次は
結局メールはどうしても必要なときに限れといわれた。いやな、調子に乗って、口にできる内容やら、身振りと言葉でどうにかなる文もメールにしてたんだよ。まあ、厄介な会話も楽しいからいいんだが。
「んで、これからどうすんだ?」
青い草から薬草を選りつつ、ヤマダが尋ねてきた。ああ、シャンクのポーションの原料ってこれなんだったか。ヤマダはファナおば……お姉さんからの依頼らしいが。
俺も摘んでおくことにする。
「まだ日もある。レッドグラスランドはわかるか?」
俺のAIにインプットされているこのあたり、まあ始まりの大地全体だが、の地図によると、レッドグラスランドならここよりも上のレベル、今の俺に見合うモンスターが出るということだった。

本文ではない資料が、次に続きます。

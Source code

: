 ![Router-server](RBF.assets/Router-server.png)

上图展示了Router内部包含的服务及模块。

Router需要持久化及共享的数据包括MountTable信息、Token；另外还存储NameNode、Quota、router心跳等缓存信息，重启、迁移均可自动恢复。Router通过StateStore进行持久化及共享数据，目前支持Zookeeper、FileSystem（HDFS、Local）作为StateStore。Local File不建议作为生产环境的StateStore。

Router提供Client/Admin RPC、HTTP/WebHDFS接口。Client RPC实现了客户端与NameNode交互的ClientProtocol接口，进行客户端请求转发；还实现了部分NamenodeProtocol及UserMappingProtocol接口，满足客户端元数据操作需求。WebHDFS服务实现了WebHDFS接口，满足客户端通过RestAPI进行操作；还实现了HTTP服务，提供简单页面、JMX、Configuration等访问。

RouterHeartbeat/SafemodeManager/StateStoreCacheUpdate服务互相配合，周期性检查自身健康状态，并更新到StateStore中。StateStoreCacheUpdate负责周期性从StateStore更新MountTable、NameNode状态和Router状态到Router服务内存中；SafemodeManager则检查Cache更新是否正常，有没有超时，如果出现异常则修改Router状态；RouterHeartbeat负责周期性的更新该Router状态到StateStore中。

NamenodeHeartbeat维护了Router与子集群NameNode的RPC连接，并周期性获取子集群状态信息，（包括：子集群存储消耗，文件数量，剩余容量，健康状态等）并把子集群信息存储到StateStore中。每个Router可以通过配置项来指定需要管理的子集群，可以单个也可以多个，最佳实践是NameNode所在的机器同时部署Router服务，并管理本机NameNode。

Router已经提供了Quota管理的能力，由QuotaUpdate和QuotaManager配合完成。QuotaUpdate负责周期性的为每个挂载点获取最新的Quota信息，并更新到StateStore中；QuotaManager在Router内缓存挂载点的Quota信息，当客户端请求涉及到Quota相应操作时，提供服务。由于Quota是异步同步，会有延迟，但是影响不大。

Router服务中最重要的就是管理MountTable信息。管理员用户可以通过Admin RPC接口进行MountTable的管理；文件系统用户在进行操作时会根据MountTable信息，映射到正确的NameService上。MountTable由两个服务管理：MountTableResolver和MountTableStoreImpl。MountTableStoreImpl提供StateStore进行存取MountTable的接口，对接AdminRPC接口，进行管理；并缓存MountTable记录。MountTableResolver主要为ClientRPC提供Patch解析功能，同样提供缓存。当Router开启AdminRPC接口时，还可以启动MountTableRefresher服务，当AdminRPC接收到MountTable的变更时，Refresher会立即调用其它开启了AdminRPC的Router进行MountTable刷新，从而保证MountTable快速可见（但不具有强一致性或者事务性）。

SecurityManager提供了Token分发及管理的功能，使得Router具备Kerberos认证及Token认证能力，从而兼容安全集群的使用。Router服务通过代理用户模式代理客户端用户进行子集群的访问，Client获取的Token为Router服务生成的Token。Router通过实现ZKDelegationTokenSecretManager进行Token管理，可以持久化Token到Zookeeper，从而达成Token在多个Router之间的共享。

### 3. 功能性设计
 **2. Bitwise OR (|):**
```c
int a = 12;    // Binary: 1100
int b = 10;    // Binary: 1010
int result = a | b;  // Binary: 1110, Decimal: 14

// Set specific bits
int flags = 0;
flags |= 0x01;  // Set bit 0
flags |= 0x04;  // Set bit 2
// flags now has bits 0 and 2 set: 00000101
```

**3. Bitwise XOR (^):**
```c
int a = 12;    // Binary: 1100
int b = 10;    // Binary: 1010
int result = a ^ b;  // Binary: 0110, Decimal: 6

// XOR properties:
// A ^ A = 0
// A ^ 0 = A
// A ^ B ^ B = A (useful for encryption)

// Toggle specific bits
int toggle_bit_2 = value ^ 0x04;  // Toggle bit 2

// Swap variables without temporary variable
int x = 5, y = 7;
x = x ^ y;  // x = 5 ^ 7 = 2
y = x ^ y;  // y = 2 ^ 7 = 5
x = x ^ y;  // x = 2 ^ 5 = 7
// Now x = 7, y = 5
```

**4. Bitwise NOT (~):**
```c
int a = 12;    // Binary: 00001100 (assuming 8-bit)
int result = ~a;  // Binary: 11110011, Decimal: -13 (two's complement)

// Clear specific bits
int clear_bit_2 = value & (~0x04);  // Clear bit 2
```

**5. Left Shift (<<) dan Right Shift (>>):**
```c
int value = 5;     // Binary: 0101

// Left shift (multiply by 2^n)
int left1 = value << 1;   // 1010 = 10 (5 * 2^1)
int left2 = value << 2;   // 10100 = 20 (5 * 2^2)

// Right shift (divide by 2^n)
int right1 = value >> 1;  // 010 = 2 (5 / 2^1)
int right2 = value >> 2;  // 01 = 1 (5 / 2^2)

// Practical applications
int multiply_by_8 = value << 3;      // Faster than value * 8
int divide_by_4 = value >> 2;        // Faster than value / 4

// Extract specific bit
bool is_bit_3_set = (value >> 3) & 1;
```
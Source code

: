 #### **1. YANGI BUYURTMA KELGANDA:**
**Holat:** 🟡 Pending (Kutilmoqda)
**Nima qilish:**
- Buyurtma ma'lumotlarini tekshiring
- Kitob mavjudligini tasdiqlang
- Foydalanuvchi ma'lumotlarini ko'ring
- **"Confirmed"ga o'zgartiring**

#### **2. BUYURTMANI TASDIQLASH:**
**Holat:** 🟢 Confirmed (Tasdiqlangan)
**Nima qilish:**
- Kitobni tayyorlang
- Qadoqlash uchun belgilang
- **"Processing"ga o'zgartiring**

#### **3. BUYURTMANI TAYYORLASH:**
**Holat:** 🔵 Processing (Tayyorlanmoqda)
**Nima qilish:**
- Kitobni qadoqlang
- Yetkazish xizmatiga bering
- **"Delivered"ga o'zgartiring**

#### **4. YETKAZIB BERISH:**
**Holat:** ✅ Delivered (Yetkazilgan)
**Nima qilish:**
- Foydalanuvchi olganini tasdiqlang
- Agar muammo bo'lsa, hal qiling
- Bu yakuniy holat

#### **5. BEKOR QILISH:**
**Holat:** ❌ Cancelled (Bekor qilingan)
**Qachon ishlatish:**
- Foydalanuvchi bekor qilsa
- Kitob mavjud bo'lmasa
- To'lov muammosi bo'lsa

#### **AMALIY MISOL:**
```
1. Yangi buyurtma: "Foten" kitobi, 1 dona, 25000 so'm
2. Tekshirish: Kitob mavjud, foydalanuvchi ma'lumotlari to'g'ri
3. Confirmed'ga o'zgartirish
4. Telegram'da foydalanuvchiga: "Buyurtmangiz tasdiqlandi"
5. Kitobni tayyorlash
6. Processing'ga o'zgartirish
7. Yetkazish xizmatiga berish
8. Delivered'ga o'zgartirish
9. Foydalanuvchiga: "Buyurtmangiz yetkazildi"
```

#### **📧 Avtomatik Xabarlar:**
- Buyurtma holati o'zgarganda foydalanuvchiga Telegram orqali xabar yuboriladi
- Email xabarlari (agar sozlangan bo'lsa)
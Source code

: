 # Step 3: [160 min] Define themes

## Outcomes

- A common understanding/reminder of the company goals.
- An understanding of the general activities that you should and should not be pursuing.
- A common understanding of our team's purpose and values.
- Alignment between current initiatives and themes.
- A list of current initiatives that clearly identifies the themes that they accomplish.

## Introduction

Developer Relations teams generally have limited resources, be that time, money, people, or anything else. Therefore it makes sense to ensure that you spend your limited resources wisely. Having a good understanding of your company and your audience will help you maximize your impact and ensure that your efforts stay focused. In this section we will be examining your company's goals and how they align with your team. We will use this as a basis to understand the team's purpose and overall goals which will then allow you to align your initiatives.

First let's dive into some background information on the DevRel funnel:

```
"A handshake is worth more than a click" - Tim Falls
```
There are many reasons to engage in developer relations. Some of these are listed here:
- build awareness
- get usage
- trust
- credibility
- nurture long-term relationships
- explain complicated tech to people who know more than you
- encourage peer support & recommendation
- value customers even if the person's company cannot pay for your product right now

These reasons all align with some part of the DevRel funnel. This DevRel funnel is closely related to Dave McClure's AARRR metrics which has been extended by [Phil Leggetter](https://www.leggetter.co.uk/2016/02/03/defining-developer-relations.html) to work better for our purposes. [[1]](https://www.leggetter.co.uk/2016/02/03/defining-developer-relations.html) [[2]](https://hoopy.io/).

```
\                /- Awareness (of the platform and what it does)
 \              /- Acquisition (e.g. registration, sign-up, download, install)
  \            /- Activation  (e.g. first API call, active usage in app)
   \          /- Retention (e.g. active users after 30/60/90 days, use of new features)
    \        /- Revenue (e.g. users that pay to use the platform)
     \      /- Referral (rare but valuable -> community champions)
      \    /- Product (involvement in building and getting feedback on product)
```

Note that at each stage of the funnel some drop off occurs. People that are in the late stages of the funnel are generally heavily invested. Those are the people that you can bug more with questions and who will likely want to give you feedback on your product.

とはいえレベルと、実際にどの程度戦えるかとが同じと言えるほどの経験は俺にはない。モンスターの活性化する夜までに小手調べといくつもりだ。
「いや、しらねぇ。……じゃなくてそこ行くのか。ここより強いのか?」
「ああ。あんたは?」
ヤマダはよっこいせと立ち上がり伸びをする。
「俺か……そうだな、とりあえず草はとったし、いったん町に戻る。今はさすがに無理そうだからな。ってわけで、いろいろまあ……ありがとさん。お互い死なない程度にがんばろうや」
そういって彼はパーティから抜け、軽く手を振ってダーンタウンの方向へ、とっとっとかけだした。
「またな!」
とりあえず大声をだした。いや、さすがに前回は非常識だったかな、と。興奮してたとはいえ、一応弟子を完全に野原に置き去りだった。
そういや今の立場ってどうなんだろう……?ま、対等でいっか。俺もいろいろと教わったからな。
俺の声に振り返ったヤマダは、少し声をためて、俺よりも大声で言った。
「次は追い抜いてっからな!」
は?
きょとんとする俺にかまわずヤマダは今度こそ振り返らずにかけていった。……あ、ホーンラビットにどつかれた。
まったく、追い抜くって強さじゃないのだろうか?あれくらいよけろよ。レベル差的にダメージはほとんどないだろうが。
次に会うとき、ヤマダの方が強くなっている……うーん、まあ、血の通った人間だからな。どうにかするんだろう……か?
まあ、わからないことだ。とりあえず目指すはレッドグラスランド!
赤い薬草はそこで採れるらしい。青は十分にあるし、緑は帰りにでも採ればいい。いや、行きがけにも見たんだけどな、戦闘のほうが楽しくて。
そして……まあ、物は試し、シャンクに特製ポーションとやらを作ってもらおうじゃないか。
……レッドグラスランドって、川渡った先なんだった……。